Both the Investigations Report and the Ashley Case therefore reflect the importance of contextual transparency in responding to DSARs, ensuring that data subjects can fully understand the context in which their personal data is processed. However, this transparency must, of course, be balanced with the rights of third parties on a case-by-case basis.

Importance of documenting internal procedures

The Investigations Report notes that some controllers lack detailed internal documented procedures for handling DSARs. While not a legal requirement, the EDPB emphasised that having such procedures can help controllers demonstrate compliance. 

Similarly, at our DP Forum, it was universally agreed that documenting the decisions made regarding a particular DSAR is essential.
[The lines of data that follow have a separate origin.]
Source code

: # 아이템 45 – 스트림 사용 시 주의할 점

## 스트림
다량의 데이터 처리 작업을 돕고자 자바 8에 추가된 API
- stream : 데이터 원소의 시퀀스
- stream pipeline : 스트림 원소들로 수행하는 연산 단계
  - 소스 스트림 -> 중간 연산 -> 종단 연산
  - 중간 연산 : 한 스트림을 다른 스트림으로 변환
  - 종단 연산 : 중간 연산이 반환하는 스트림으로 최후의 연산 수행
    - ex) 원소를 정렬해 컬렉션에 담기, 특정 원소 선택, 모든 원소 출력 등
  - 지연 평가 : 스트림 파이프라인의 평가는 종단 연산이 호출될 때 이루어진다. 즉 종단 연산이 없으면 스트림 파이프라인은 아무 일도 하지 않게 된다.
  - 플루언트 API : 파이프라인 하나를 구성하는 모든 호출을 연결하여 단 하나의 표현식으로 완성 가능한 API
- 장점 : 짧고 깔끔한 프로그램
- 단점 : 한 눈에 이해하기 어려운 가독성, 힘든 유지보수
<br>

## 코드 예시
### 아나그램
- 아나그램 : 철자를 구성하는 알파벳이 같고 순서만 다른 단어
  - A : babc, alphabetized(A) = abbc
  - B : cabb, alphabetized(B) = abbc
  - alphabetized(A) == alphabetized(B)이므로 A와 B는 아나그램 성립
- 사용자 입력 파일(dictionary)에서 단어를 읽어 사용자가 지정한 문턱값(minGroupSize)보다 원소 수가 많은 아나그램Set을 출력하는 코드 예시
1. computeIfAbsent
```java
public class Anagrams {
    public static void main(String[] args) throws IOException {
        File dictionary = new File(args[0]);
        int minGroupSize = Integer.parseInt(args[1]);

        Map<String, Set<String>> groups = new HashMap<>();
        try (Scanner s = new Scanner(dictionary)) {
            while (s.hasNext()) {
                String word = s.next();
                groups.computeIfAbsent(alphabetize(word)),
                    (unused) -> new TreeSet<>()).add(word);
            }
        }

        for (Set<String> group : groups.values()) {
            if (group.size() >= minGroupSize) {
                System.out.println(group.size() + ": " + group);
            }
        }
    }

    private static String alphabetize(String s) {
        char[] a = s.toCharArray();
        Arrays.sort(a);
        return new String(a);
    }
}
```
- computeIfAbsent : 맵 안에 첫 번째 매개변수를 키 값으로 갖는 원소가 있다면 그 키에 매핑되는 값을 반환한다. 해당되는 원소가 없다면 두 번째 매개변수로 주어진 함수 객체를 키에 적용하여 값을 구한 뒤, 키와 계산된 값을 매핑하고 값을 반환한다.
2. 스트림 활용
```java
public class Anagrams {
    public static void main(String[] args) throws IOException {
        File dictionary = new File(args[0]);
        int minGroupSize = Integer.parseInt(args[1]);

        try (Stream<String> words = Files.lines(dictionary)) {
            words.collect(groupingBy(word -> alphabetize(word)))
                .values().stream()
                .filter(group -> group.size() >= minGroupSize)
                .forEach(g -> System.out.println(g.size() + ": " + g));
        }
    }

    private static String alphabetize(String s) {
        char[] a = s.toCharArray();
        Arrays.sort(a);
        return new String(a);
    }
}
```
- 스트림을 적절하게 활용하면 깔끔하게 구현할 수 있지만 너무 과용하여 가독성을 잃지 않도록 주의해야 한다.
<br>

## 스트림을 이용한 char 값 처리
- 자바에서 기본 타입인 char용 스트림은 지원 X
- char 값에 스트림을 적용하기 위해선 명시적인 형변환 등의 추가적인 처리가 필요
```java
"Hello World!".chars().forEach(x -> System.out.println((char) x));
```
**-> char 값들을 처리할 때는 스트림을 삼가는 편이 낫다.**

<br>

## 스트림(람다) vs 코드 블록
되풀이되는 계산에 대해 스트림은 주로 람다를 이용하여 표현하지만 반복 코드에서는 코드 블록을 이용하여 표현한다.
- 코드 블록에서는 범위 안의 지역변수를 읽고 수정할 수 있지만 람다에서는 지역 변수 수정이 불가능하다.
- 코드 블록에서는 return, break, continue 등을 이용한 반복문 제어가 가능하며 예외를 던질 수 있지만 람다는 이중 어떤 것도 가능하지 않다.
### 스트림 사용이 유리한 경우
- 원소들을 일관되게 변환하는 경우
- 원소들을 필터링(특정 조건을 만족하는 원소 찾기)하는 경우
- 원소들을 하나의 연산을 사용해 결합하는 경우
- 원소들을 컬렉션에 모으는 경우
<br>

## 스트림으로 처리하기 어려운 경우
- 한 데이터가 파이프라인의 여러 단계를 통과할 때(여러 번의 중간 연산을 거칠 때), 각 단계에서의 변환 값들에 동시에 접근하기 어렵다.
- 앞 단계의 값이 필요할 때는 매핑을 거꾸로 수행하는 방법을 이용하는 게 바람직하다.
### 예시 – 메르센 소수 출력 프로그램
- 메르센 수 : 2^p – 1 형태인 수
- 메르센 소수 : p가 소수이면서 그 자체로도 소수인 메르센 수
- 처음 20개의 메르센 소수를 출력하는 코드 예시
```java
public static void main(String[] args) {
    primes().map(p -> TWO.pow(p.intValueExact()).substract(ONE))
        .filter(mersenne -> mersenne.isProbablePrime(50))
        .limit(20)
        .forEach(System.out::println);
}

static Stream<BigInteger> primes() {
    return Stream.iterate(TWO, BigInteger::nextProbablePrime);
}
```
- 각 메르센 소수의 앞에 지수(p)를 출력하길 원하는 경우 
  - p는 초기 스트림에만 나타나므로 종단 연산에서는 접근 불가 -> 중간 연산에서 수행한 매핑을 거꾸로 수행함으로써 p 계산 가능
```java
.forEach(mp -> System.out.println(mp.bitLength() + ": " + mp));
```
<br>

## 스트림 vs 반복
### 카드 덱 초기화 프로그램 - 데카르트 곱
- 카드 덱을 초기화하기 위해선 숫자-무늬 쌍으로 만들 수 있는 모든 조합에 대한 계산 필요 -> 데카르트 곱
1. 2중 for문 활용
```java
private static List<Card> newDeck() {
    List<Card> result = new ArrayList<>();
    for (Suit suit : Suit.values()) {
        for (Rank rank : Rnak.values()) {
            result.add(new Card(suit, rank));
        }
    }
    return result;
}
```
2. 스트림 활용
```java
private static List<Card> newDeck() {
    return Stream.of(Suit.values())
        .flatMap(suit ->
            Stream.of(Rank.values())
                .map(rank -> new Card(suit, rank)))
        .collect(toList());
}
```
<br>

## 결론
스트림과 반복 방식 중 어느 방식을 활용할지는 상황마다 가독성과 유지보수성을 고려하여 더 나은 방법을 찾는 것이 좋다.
This ensures organisations are better prepared for potential complaints.

Handle AI with care

The EDPB Experts Report emphasises that as AI becomes more integrated into data processing, organisations must ensure that individuals can still exercise their rights. Similarly, the ICO, in its response to its consultation series on GenAI, emphasised that organisations must design and build systems capable of fulfilling information rights requests for both the training data and the trained model. 

Outlook

With the Data Bill not seeking to limit the use of DSARs, we expect the strategic use of DSARs in employee and customer disputes to continue in the UK, and it is becoming more common place in EU jurisdictions too. Ensuring that an organisation’s processes take in to account recent developments will therefore be even more important if complaints to the ICO (or indeed the courts) are to be avoided.